■ **WHAT IS NEEDED**
A single number is the answer here: how many lines of the entries contain "cell"?

■ **LISTED ENTRIES**
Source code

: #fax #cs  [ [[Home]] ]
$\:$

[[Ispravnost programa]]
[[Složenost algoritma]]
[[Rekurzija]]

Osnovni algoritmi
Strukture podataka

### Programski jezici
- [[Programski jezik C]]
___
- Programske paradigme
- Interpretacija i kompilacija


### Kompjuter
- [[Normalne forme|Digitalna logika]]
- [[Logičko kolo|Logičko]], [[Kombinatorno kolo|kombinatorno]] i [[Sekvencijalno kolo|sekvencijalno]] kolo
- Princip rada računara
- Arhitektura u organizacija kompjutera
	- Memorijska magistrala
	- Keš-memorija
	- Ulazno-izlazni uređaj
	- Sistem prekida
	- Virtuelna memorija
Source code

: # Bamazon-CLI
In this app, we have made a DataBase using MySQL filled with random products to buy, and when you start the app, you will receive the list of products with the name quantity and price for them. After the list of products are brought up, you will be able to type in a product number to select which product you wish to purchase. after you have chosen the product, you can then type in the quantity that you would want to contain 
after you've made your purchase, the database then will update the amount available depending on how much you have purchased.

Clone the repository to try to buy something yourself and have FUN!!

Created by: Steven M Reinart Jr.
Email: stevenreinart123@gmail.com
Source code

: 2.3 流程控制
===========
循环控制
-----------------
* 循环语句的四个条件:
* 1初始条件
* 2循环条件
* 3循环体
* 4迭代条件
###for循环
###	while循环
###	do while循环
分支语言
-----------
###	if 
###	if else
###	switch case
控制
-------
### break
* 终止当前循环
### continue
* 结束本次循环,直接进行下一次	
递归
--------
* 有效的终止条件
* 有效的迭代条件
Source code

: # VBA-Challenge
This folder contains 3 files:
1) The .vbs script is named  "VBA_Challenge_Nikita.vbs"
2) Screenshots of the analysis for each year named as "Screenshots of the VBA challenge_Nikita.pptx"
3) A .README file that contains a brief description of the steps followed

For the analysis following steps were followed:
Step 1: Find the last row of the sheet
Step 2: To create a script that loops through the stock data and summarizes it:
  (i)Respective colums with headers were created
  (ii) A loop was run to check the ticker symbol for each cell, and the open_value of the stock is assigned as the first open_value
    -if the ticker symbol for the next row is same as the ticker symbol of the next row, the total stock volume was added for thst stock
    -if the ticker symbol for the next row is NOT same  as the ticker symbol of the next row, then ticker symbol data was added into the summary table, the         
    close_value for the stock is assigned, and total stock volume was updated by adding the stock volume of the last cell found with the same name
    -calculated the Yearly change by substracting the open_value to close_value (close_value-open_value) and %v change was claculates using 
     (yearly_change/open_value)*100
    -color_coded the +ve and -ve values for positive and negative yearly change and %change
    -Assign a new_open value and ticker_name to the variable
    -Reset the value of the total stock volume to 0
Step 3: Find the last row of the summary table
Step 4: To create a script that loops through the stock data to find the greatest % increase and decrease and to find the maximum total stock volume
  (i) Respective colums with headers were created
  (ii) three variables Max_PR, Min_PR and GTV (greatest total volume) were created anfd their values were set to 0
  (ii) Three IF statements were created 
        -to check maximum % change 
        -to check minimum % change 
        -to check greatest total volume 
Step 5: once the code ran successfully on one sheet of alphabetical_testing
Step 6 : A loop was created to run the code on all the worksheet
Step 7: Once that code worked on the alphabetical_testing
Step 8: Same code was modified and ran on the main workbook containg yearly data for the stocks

■ **FINAL ANSWER**
2